Il cerchio parte dall’efferata impresa coloniale francese in Africa (1834-1962), dalla battaglia di Algeri, i pieds-noirs – l’espressione con cui vengono chiamati i cittadini del Maghreb con cittadinanza francese emigrati in Francia – e le poesie di Jean Sénac; passa per la trentennale penetrazione degli algerini in questa zona di Parigi, come gestori di locali etnici o comunque del tutto adeguati ai gusti “occidentali” (alcolici, musica etc.); e arriva ai figli di chi aveva vissuto da giovane il Maghreb in fiamme, figli che prendono di mira i conterranei che ora incarnano l’alleanza con l’ex-colonia nel segno della vita libera e per di più incurante dell’ortodossia religiosa. È come se un nodo di mali, che trascende di molto l’emergenza della guerra in Siria, e affonda le radici in un passato che troppo spesso la Francia ama dimenticare in nome di un’autoproclamata superiorità morale, venisse al pettine in quelle vetrine infrante, in quelle bandiere gialloblù, in quegli obiettivi “scelti minuziosamente” (così recita lo sgrammaticato volantino di rivendicazione di Daesh), in quella topografia del terrore che in troppi vogliono preludio a una resa dei conti della storia.

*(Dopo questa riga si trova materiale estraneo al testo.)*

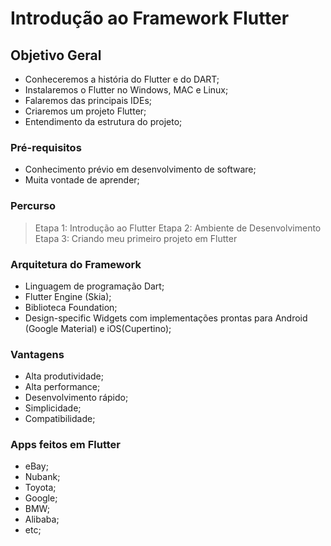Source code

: # Introdução ao Framework Flutter

## Objetivo Geral

- Conheceremos a história do Flutter e do DART;
- Instalaremos o Flutter no Windows, MAC e Linux;
- Falaremos das principais IDEs;
- Criaremos um projeto Flutter;
- Entendimento da estrutura do projeto;

### Pré-requisitos

- Conhecimento prévio em desenvolvimento de software;
- Muita vontade de aprender;

### Percurso

> Etapa 1: Introdução ao Flutter
> Etapa 2: Ambiente de Desenvolvimento
> Etapa 3: Criando meu primeiro projeto em Flutter

### Arquitetura do Framework

- Linguagem de programação Dart;
- Flutter Engine (Skia);
- Biblioteca Foundation;
- Design-specific Widgets com implementações prontas para Android (Google Material) e iOS(Cupertino);

### Vantagens

- Alta produtividade;
- Alta performance;
- Desenvolvimento rápido;
- Simplicidade;
- Compatibilidade;

### Apps feitos em Flutter

- eBay;
- Nubank;
- Toyota;
- Google;
- BMW;
- Alibaba;
- etc;

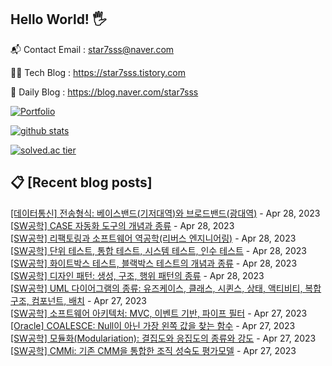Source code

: ## Hello World! 🖐

📬 Contact Email : star7sss@naver.com

👨‍💻 Tech Blog : https://star7sss.tistory.com

🤪 Daily Blog : https://blog.naver.com/star7sss

[![Portfolio](https://img.shields.io/badge/Portfolio-%23000000.svg?style=for-the-badge&logo=firefox&logoColor=#FF7139)](https://fern-way-13f.notion.site/Jang-Thang-3b7b327981a2456c8ee5952eadb848b9)

[![github stats](https://github-readme-stats.vercel.app/api?username=jangThang&show_icons=true&hide_border=False)](https://star7sss.tistory.com)

[![solved.ac tier](http://mazassumnida.wtf/api/v2/generate_badge?boj=star7sss)](https://solved.ac/star7sss)

## 📋 [Recent blog posts]
[[데이터통신] 전송형식: 베이스밴드(기저대역)와 브로드밴드(광대역)](https://star7sss.tistory.com/849) - Apr 28, 2023<br>
[[SW공학] CASE 자동화 도구의 개념과 종류](https://star7sss.tistory.com/848) - Apr 28, 2023<br>
[[SW공학] 리팩토링과 소프트웨어 역공학(리버스 엔지니어링)](https://star7sss.tistory.com/847) - Apr 28, 2023<br>
[[SW공학] 단위 테스트, 통합 테스트, 시스템 테스트, 인수 테스트](https://star7sss.tistory.com/846) - Apr 28, 2023<br>
[[SW공학] 화이트박스 테스트, 블랙박스 테스트의 개념과 종류](https://star7sss.tistory.com/845) - Apr 28, 2023<br>
[[SW공학] 디자인 패턴: 생성, 구조, 행위 패턴의 종류](https://star7sss.tistory.com/844) - Apr 28, 2023<br>
[[SW공학] UML 다이어그램의 종류: 유즈케이스, 클래스, 시퀸스, 상태, 액티비티, 복합 구조, 컴포넌트, 배치](https://star7sss.tistory.com/843) - Apr 27, 2023<br>
[[SW공학] 소프트웨어 아키텍처: MVC, 이벤트 기반, 파이프 필터](https://star7sss.tistory.com/842) - Apr 27, 2023<br>
[[Oracle] COALESCE: Null이 아닌 가장 왼쪽 값을 찾는 함수](https://star7sss.tistory.com/766) - Apr 27, 2023<br>
[[SW공학] 모듈화(Modulariation): 결집도와 응집도의 종류와 강도](https://star7sss.tistory.com/841) - Apr 27, 2023<br>
[[SW공학] CMMi: 기존 CMM을 통합한 조직 성숙도 평가모델](https://star7sss.tistory.com/840) - Apr 27, 2023<br>
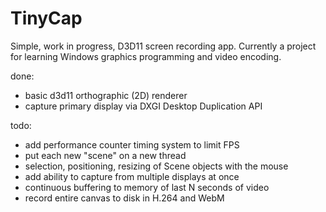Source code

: # TinyCap
Simple, work in progress, D3D11 screen recording app. Currently a project for learning Windows graphics programming and video encoding.

done:
- basic d3d11 orthographic (2D) renderer
- capture primary display via DXGI Desktop Duplication API

todo:
- add performance counter timing system to limit FPS
- put each new "scene" on a new thread
- selection, positioning, resizing of Scene objects with the mouse
- add ability to capture from multiple displays at once
- continuous buffering to memory of last N seconds of video
- record entire canvas to disk in H.264 and WebM
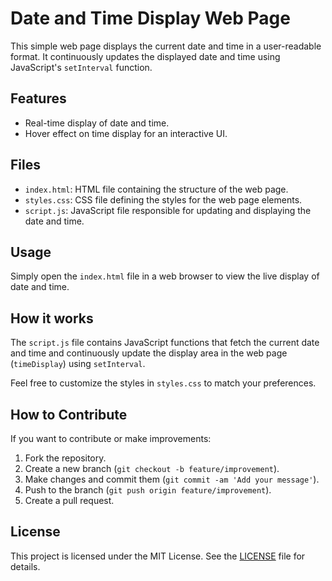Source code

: # Date and Time Display Web Page

This simple web page displays the current date and time in a user-readable format. It continuously updates the displayed date and time using JavaScript's `setInterval` function.

## Features
- Real-time display of date and time.
- Hover effect on time display for an interactive UI.

## Files
- `index.html`: HTML file containing the structure of the web page.
- `styles.css`: CSS file defining the styles for the web page elements.
- `script.js`: JavaScript file responsible for updating and displaying the date and time.

## Usage
Simply open the `index.html` file in a web browser to view the live display of date and time.

## How it works
The `script.js` file contains JavaScript functions that fetch the current date and time and continuously update the display area in the web page (`timeDisplay`) using `setInterval`.

Feel free to customize the styles in `styles.css` to match your preferences.

## How to Contribute
If you want to contribute or make improvements:
1. Fork the repository.
2. Create a new branch (`git checkout -b feature/improvement`).
3. Make changes and commit them (`git commit -am 'Add your message'`).
4. Push to the branch (`git push origin feature/improvement`).
5. Create a pull request.

## License
This project is licensed under the MIT License. See the [LICENSE](LICENSE) file for details.
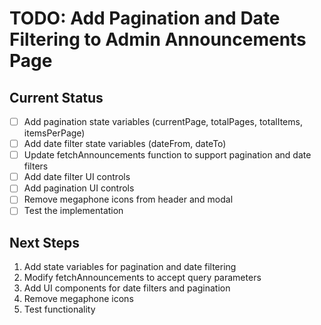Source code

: # TODO: Add Pagination and Date Filtering to Admin Announcements Page

## Current Status
- [ ] Add pagination state variables (currentPage, totalPages, totalItems, itemsPerPage)
- [ ] Add date filter state variables (dateFrom, dateTo)
- [ ] Update fetchAnnouncements function to support pagination and date filters
- [ ] Add date filter UI controls
- [ ] Add pagination UI controls
- [ ] Remove megaphone icons from header and modal
- [ ] Test the implementation

## Next Steps
1. Add state variables for pagination and date filtering
2. Modify fetchAnnouncements to accept query parameters
3. Add UI components for date filters and pagination
4. Remove megaphone icons
5. Test functionality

Nel groviglio dei fili della tv e dei percorsi della morte, nella frattura apparentemente sempre più insanabile fra l’una e l’altra gioventù, è un po’ come se quel padre di Bordj-Ménael, in Cabilia, tornasse a chiedere, con altri toni e altra urgenza, protendendo la figlioletta tisica e butterata: “Lei non crede che se la potessi vestire, nutrire e tenere pulita, lei sarebbe tanto bella quanto una qualunque ragazza di Parigi?” (Albert Camus, Misère de la Cabylie, 1939).